Hi There,
I am using ES Python API to calculate some stuff based on the data I stored in my ES cluster. For my calculation I need to call all documents which satisfy certain conditions and get certain information from them. Therefore I am doing a scroll with a size of 1000 and a duration of 1 second. I have written a Python script which uses ES-Python to do the job for me.
However, always after a little more than 1400 scrolls the script quits with the error "Segmentation fault (core dumped)

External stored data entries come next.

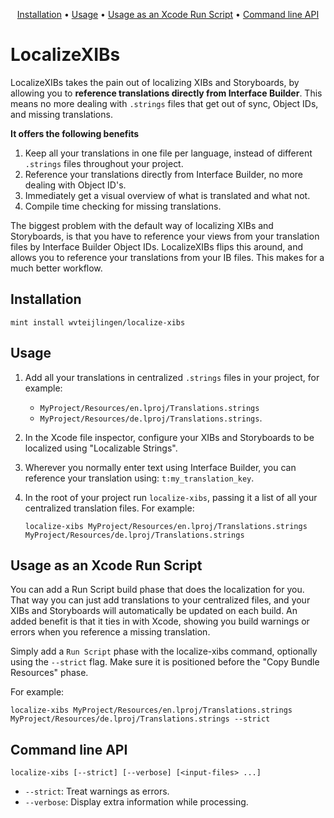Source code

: <p align="center">
    <a href="#installation">Installation</a>
  • <a href="#usage">Usage</a>
  • <a href="#usage-as-an-xcode-run-script">Usage as an Xcode Run Script</a>
  • <a href="#command-line-api">Command line API</a>
</p>

# LocalizeXIBs

LocalizeXIBs takes the pain out of localizing XIBs and Storyboards, by allowing you to **reference translations directly from Interface Builder**. This means no more dealing with `.strings` files that get out of sync, Object IDs, and missing translations.

**It offers the following benefits**

1. Keep all your translations in one file per language, instead of different `.strings` files throughout your project.
1. Reference your translations directly from Interface Builder, no more dealing with Object ID's.
1. Immediately get a visual overview of what is translated and what not.
1. Compile time checking for missing translations.

The biggest problem with the default way of localizing XIBs and Storyboards, is that you have to reference your views from your translation files by Interface Builder Object IDs. LocalizeXIBs flips this around, and allows you to reference your translations from your IB files. This makes for a much better workflow.

## Installation

```
mint install wvteijlingen/localize-xibs
```

## Usage

1. Add all your translations in centralized `.strings` files in your project, for example:
   - `MyProject/Resources/en.lproj/Translations.strings`
   - `MyProject/Resources/de.lproj/Translations.strings`.
1. In the Xcode file inspector, configure your XIBs and Storyboards to be localized using "Localizable Strings".
1. Wherever you normally enter text using Interface Builder, you can reference your translation using:
   `t:my_translation_key`.
1. In the root of your project run `localize-xibs`, passing it a list of all your centralized translation files. For example:

   ```
   localize-xibs MyProject/Resources/en.lproj/Translations.strings MyProject/Resources/de.lproj/Translations.strings
   ```

## Usage as an Xcode Run Script

You can add a Run Script build phase that does the localization for you. That way you can just add translations to your centralized files, and your XIBs and Storyboards will automatically be updated on each build. An added benefit is that it ties in with Xcode, showing you build warnings or errors when you reference a missing translation.

Simply add a `Run Script` phase with the localize-xibs command, optionally using the `--strict` flag. Make sure it is positioned before the "Copy Bundle Resources" phase.

For example:

```
localize-xibs MyProject/Resources/en.lproj/Translations.strings MyProject/Resources/de.lproj/Translations.strings --strict
```

## Command line API

```
localize-xibs [--strict] [--verbose] [<input-files> ...]
```

- `--strict`: Treat warnings as errors.
- `--verbose`: Display extra information while processing.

". I have tried to increase the scroll size to 10000 instead but still the same problem happens. Following is the part of the script where I'm doing the scrolling:
page = Elasticsearch().search(index = my_index, scroll = "1s", size = 1000, body = { "_source" : [ "_id", "@timestamp", my_field], "query" : {"bool":{"must" : [{"exists":{ "field" : my_field }},{"exists":{ "field" : "@timestamp" }}]}}})
sid = page['_scroll_id']
scroll_size = page['hits']['total']
while (scroll_size > 0):
print "Scrolling..."
# Get the number of results that we returned in the last scroll
scroll_size = len(page['hits']['hits'])
print "scroll size: " + str(scroll_size)
page = Elasticsearch().scroll(scroll_id = sid, scroll = '1s')
# Update the scroll ID
sid = page['_scroll_id']
I could find out that the line page = Elasticsearch().scroll(scroll_id = sid, scroll = '1s')
is responsible for the error. I have checked the scroll id and it is always the same (at least until the error is thrown).
Has anybody faced a similar problem or does anybody know how this can be solved?